# Supplied entries

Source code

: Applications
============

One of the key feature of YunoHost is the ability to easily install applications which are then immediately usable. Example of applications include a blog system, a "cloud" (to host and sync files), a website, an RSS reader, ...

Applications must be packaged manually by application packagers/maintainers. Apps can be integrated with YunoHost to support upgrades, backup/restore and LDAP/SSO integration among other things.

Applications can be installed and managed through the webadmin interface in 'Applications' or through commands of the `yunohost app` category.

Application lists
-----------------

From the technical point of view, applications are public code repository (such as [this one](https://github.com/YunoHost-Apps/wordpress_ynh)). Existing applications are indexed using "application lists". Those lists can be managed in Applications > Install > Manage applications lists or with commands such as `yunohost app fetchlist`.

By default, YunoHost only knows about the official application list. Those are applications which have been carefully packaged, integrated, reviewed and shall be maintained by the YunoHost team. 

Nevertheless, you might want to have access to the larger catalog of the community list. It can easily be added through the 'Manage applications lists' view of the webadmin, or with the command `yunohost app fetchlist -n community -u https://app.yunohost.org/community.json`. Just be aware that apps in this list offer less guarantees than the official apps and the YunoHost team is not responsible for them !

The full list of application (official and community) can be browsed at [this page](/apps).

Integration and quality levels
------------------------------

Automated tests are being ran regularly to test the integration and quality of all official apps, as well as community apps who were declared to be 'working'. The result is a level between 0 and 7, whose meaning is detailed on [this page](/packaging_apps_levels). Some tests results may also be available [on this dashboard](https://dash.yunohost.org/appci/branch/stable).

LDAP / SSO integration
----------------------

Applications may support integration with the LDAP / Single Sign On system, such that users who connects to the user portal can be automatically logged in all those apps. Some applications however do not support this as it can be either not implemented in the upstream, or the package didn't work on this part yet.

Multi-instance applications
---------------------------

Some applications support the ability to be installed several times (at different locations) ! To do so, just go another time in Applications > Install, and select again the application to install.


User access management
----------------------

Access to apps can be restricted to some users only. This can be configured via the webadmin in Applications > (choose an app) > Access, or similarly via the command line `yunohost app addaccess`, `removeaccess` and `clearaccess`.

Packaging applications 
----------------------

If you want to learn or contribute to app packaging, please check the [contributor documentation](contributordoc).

# What is needed
Taking care to miss no line, set down the whole listing above exactly.

# Answer to this exercise
Source code

: Applications
============

One of the key feature of YunoHost is the ability to easily install applications which are then immediately usable. Example of applications include a blog system, a "cloud" (to host and sync files), a website, an RSS reader, ...

Applications must be packaged manually by application packagers/maintainers. Apps can be integrated with YunoHost to support upgrades, backup/restore and LDAP/SSO integration among other things.

Applications can be installed and managed through the webadmin interface in 'Applications' or through commands of the `yunohost app` category.

Application lists
-----------------

From the technical point of view, applications are public code repository (such as [this one](https://github.com/YunoHost-Apps/wordpress_ynh)). Existing applications are indexed using "application lists". Those lists can be managed in Applications > Install > Manage applications lists or with commands such as `yunohost app fetchlist`.

By default, YunoHost only knows about the official application list. Those are applications which have been carefully packaged, integrated, reviewed and shall be maintained by the YunoHost team. 

Nevertheless, you might want to have access to the larger catalog of the community list. It can easily be added through the 'Manage applications lists' view of the webadmin, or with the command `yunohost app fetchlist -n community -u https://app.yunohost.org/community.json`. Just be aware that apps in this list offer less guarantees than the official apps and the YunoHost team is not responsible for them !

The full list of application (official and community) can be browsed at [this page](/apps).

Integration and quality levels
------------------------------

Automated tests are being ran regularly to test the integration and quality of all official apps, as well as community apps who were declared to be 'working'. The result is a level between 0 and 7, whose meaning is detailed on [this page](/packaging_apps_levels). Some tests results may also be available [on this dashboard](https://dash.yunohost.org/appci/branch/stable).

LDAP / SSO integration
----------------------

Applications may support integration with the LDAP / Single Sign On system, such that users who connects to the user portal can be automatically logged in all those apps. Some applications however do not support this as it can be either not implemented in the upstream, or the package didn't work on this part yet.

Multi-instance applications
---------------------------

Some applications support the ability to be installed several times (at different locations) ! To do so, just go another time in Applications > Install, and select again the application to install.


User access management
----------------------

Access to apps can be restricted to some users only. This can be configured via the webadmin in Applications > (choose an app) > Access, or similarly via the command line `yunohost app addaccess`, `removeaccess` and `clearaccess`.

Packaging applications 
----------------------

If you want to learn or contribute to app packaging, please check the [contributor documentation](contributordoc).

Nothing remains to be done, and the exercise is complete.